Employer-Sponsored Health Insurance Premium Cost Growth and Its Association with Earnings Inequality Among US Families, JAMA Network Open, January 16, 2024, by Kurt Hager, Ezekiel Emanuel, and Dariush Mozaffarian
Question: What is the association of increasing health care premium costs with earnings inequality and wage stagnation among US families with employer-sponsored health insurance?
Findings: In this economic evaluation of US families receiving employer-sponsored health insurance, the mean cumulative lost earnings from 1988 to 2019 associated with growth in health insurance premiums was $125,340 per family (in 2019 dollars) or nearly 5% of total earnings over the 32-year period. In all 32 years of the study, health care premiums as a percentage of compensation were significantly higher for non-Hispanic Black and Hispanic families than for non-Hispanic White families.
Meaning: This study suggests that increasing health insurance premium costs are likely associated with decreased earnings and increased income inequality, including by race and ethnicity, among US families receiving employer-sponsored health insurance and are meaningfully associated with wage stagnation.
Comment:
By Don McCanne, M.D.
This study is quite disconcerting because it shows that one of the most important categories of health insurance – employer-sponsored health plans – has some very serious deficiencies that might cause individuals to question whether we should be favoring it over other better methods of financing health care.

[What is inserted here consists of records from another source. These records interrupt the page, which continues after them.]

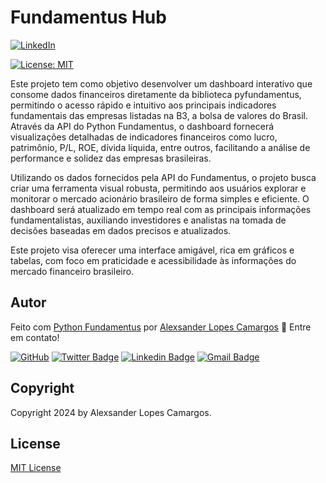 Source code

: # Fundamentus Hub

[![LinkedIn](https://img.shields.io/badge/%40alexcamargos-230A66C2?style=social&logo=LinkedIn&label=LinkedIn&color=white)](https://www.linkedin.com/in/alexcamargos)

[![License: MIT](https://img.shields.io/badge/License-MIT-green.svg)](LICENSE)

Este projeto tem como objetivo desenvolver um dashboard interativo que consome dados financeiros diretamente da biblioteca pyfundamentus, permitindo o acesso rápido e intuitivo aos principais indicadores fundamentais das empresas listadas na B3, a bolsa de valores do Brasil. Através da API do Python Fundamentus, o dashboard fornecerá visualizações detalhadas de indicadores financeiros como lucro, patrimônio, P/L, ROE, dívida líquida, entre outros, facilitando a análise de performance e solidez das empresas brasileiras.

Utilizando os dados fornecidos pela API do Fundamentus, o projeto busca criar uma ferramenta visual robusta, permitindo aos usuários explorar e monitorar o mercado acionário brasileiro de forma simples e eficiente. O dashboard será atualizado em tempo real com as principais informações fundamentalistas, auxiliando investidores e analistas na tomada de decisões baseadas em dados precisos e atualizados.

Este projeto visa oferecer uma interface amigável, rica em gráficos e tabelas, com foco em praticidade e acessibilidade às informações do mercado financeiro brasileiro.

## Autor

Feito com [Python Fundamentus](https://github.com/alexcamargos/pyFundamentus) por [Alexsander Lopes Camargos](https://github.com/alexcamargos) :wave: Entre em contato!

[![GitHub](https://img.shields.io/badge/-AlexCamargos-1ca0f1?style=flat-square&labelColor=1ca0f1&logo=github&logoColor=white&link=https://github.com/alexcamargos)](https://github.com/alexcamargos)
[![Twitter Badge](https://img.shields.io/badge/-@alcamargos-1ca0f1?style=flat-square&labelColor=1ca0f1&logo=twitter&logoColor=white&link=https://twitter.com/alcamargos)](https://twitter.com/alcamargos)
[![Linkedin Badge](https://img.shields.io/badge/-alexcamargos-1ca0f1?style=flat-square&logo=Linkedin&logoColor=white&link=https://www.linkedin.com/in/alexcamargos/)](https://www.linkedin.com/in/alexcamargos/)
[![Gmail Badge](https://img.shields.io/badge/-alcamargos@vivaldi.net-1ca0f1?style=flat-square&labelColor=1ca0f1&logo=Gmail&logoColor=white&link=mailto:alcamargos@vivaldi.net)](mailto:alcamargos@vivaldi.net)

## Copyright

Copyright 2024 by Alexsander Lopes Camargos.

## License

[MIT License](LICENSE)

Perhaps the most shocking finding in this study is that employers are not footing the premium bill for these policies. Employees explicitly pay a portion of premiums. And the nominally employer component is invisibly paid by employees without their knowledge via forgone wage increases. Lest anyone think this is insignificant, the authors have calculated that it amounts to about $125,000 per worker over the 32-year period studied. Imagine the good that would do if it were an additional contribution to retirement plans, especially for low-income employees.

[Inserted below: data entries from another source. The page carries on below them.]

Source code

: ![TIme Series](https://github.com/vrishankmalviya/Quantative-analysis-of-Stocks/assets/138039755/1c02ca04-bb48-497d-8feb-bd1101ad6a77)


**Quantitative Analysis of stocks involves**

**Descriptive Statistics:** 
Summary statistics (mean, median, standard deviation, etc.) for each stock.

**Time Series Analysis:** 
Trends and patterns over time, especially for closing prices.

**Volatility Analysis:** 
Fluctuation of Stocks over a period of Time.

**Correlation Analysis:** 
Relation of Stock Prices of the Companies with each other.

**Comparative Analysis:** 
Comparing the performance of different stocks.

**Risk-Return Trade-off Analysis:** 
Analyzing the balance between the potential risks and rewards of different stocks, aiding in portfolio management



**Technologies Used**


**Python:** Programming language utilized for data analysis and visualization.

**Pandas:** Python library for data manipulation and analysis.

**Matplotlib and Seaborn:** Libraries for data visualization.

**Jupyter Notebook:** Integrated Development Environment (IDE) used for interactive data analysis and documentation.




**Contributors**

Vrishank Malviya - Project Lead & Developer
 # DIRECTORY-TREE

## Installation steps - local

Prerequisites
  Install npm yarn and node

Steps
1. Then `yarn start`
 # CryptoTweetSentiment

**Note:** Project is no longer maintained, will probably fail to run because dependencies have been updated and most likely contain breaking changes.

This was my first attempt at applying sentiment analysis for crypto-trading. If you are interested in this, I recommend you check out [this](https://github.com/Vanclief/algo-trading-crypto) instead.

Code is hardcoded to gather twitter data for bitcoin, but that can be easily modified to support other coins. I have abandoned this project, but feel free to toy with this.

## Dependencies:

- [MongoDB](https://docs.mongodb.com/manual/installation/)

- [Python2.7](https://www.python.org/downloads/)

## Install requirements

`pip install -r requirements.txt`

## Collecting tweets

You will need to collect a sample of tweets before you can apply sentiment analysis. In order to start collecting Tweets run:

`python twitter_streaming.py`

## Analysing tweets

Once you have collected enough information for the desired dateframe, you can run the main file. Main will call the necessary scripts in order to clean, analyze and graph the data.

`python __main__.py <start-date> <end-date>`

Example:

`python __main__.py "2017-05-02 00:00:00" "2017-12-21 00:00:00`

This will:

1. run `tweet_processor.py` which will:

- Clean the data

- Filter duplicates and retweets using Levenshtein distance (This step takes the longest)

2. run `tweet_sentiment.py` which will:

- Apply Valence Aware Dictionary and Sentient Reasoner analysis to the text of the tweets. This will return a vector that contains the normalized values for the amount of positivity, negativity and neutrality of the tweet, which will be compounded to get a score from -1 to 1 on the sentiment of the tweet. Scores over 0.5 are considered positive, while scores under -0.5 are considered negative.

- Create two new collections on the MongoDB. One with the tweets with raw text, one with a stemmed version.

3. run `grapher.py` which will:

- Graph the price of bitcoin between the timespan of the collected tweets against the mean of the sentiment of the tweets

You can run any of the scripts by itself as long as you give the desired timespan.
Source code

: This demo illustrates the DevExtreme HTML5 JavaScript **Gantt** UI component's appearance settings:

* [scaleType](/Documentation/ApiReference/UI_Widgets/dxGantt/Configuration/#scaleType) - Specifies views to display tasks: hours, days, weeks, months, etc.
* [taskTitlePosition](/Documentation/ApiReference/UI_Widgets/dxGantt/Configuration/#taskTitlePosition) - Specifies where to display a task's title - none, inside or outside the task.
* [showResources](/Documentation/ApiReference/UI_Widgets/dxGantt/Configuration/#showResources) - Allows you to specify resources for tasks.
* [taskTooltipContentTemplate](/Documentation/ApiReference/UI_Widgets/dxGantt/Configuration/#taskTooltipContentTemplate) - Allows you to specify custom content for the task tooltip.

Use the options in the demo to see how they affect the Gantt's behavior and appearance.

Another deficiency of employer-sponsored plans is that, since the same premium is usually contributed to each employee’s plan, the contributions are regressive. Low-income employees are paying a much higher percentage of their incomes than are high-income employees. Yet another serious deficiency is that this perpetuates the repulsive social inequities in which Black and Hispanic employees pay a larger percentage of their incomes for health insurance by virtue of the fact that their incomes are lower and yet the same premiums are passively omitted from their incomes. It should embarrass us all that we tolerate a health care financing system that perpetuates such racial inequities.

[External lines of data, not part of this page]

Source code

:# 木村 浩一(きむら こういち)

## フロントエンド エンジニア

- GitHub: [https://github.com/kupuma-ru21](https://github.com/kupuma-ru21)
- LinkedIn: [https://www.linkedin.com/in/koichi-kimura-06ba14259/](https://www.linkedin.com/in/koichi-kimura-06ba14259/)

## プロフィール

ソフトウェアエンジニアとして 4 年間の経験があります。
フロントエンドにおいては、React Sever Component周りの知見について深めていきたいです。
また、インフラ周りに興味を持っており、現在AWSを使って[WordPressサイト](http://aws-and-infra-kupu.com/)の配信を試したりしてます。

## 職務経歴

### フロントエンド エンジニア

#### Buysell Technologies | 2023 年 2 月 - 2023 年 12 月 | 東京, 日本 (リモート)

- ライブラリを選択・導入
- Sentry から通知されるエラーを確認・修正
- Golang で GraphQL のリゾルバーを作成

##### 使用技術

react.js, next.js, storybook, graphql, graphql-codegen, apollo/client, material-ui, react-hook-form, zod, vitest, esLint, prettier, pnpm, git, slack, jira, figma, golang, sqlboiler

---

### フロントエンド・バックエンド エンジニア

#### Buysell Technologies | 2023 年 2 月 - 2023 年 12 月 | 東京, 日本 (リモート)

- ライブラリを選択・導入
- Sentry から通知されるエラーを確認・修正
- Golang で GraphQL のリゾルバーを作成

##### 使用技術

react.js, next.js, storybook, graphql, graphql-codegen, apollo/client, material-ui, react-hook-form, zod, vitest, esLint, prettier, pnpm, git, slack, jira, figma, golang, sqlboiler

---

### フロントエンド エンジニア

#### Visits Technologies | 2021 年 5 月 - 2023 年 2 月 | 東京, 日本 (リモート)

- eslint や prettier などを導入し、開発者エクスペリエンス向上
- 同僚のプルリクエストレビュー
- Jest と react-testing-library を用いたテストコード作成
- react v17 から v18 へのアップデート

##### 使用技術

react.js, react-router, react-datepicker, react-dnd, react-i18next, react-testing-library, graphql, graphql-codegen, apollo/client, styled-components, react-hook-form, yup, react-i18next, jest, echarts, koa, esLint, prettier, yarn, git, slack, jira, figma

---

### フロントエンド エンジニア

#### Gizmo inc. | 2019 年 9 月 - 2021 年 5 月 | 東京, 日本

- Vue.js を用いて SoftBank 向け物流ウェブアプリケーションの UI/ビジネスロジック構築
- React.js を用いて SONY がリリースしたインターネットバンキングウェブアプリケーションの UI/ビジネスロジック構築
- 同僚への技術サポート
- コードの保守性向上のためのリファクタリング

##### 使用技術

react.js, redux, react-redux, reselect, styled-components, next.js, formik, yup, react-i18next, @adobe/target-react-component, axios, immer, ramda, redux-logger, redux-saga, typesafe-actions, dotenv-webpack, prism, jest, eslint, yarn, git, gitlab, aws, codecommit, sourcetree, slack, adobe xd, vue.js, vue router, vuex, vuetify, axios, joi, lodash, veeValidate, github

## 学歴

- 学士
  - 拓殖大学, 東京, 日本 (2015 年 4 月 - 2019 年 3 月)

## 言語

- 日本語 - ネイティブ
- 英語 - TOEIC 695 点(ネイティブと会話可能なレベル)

So not only is private insurance a defective method of financing health care when we purchase it, because of its regressive nature of funding health care (the poor paying as much into the insurance pool as the rich), we now know that it is also a regressive method hidden by what appeared to be the generosity of employer sponsorship actually paid by forgone wages and salaries. We also discuss in a recent HJM post that private insurance, whether or not employer-sponsored, is no longer effective in paying medical bills because large cost-sharing is a major cause of unmanageable medical debt.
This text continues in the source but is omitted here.